Parametric analysis of water-saturated porous clay structures as evaporative cooling of building integrated photovoltaic systems

Passive cooling of photovoltaic systems has been demonstrated to enhance their electrical performance at cost-effective methods. Among passive mechanisms, evaporative cooling stands out, particularly when utilizing water-saturated porous structures. This study explores the parametric analysis of a porous clay structure as an evaporative cooler for building integrated photovoltaic (BIPV) systems. It examines key parameters such as water saturation levels and meteorological conditions, including wind velocity and relative humidity, assessing their influence on system's cooling performance. A numerical heat and mass transport model, along with the evaporation model based on energy balance principle were presented and solved for this purpose. Further, experimental evaluation of material variations was conducted utilizing hollow porous clay and traditional hollow red brick structures, concurrently validating the numerical model. The experimental results highlight significant improvements, with a 6 % reduction in peak PV temperature observed when using a porous clay structure compared to conventional red bricks.
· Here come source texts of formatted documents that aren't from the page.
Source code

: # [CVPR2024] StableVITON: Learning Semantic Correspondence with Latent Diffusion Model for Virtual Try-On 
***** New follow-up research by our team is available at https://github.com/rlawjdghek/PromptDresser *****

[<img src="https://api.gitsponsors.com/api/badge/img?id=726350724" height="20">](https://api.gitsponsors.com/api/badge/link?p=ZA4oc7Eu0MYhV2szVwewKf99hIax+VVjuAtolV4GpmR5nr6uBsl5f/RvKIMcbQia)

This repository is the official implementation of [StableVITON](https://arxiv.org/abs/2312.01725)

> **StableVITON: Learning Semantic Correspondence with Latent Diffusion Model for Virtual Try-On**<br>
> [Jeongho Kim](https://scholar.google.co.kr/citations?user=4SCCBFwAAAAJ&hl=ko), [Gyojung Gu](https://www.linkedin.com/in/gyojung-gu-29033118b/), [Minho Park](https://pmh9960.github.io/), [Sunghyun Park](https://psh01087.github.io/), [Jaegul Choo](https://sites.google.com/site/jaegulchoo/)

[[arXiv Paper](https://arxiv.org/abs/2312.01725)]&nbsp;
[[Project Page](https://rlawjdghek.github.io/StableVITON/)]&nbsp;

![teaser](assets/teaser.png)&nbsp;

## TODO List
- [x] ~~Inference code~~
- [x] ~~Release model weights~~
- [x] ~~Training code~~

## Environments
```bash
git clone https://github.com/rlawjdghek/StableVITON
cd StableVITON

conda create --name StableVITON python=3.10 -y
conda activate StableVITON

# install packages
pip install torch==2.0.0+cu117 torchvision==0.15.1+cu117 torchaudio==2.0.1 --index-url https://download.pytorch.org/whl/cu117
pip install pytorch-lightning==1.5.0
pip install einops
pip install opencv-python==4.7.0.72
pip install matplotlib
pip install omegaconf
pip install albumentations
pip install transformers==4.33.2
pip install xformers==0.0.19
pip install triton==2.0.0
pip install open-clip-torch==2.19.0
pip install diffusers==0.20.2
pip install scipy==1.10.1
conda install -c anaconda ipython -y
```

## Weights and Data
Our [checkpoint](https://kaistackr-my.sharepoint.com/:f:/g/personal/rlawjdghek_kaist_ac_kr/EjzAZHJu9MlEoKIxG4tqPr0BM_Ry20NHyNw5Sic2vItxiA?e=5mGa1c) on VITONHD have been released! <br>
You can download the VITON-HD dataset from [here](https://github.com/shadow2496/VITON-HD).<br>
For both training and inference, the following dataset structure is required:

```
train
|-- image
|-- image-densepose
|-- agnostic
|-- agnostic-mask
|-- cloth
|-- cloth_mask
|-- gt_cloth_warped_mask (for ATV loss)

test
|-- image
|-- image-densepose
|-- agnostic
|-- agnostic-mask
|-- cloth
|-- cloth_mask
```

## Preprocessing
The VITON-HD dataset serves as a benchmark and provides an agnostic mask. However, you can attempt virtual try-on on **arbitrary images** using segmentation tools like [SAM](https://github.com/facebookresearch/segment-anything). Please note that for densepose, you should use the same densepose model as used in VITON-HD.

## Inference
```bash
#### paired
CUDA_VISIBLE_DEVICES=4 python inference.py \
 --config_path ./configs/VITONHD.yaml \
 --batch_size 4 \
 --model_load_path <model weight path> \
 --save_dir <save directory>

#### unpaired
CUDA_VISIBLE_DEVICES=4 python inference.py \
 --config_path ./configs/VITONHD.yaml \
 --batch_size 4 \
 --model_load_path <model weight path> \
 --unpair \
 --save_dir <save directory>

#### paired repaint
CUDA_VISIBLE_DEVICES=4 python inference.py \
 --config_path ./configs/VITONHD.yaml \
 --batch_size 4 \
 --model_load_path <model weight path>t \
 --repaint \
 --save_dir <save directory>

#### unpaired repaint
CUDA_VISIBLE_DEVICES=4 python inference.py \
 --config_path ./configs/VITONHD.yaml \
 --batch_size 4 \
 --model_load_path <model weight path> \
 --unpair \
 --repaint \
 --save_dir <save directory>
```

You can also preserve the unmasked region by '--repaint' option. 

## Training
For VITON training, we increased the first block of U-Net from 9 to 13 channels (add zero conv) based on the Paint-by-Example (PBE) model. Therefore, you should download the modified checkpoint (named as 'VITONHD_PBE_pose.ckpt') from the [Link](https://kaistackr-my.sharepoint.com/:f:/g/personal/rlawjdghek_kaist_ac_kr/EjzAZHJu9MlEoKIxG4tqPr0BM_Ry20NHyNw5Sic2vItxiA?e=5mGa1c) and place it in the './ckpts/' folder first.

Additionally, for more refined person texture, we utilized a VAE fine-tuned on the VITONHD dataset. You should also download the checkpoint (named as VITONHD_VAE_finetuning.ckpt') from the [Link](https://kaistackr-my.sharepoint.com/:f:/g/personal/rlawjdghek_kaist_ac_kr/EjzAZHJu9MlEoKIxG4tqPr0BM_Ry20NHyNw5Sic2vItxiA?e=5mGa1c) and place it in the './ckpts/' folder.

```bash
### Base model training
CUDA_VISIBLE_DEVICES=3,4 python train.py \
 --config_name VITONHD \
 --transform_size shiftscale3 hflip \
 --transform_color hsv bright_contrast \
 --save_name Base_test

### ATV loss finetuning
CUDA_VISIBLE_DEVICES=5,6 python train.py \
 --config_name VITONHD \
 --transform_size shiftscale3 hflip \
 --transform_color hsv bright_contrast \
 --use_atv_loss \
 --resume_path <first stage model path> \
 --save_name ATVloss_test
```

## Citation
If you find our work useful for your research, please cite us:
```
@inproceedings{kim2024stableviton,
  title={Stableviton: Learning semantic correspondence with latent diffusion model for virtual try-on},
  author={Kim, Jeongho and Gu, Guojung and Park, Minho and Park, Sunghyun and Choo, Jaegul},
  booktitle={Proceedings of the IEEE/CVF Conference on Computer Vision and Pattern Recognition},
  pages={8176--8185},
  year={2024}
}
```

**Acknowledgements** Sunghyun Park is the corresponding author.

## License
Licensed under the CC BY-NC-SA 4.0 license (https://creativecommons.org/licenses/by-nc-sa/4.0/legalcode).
The parametric study further revealed a maximum 9.7 % reduction in peak PV temperature at higher water saturation levels. Notably, PV electrical efficiency and output power showed peak enhancements of 0.93 % and 1.6 %, respectively, when humidity levels were halved rather than doubled. Additionally, doubling wind velocity led to a 1.13 % decrease in indoor room temperature compared to halved velocity values, demonstrating the effectiveness of these parameters in optimizing building cooling and PV performance. Moreover, water evaporation rates reached a maximum of 6.07 L/h.m2 and a minimum of 2.4 L/h.m2 when the wind velocity and humidity values were doubled. Moreover, the system attained its highest water consumption rate of 10.19 L/h.m2 when wind velocity values were doubled. Hence, these findings offer essential insights, underscoring the considerable impact that different operational conditions have on the effectiveness of evaporative cooling systems.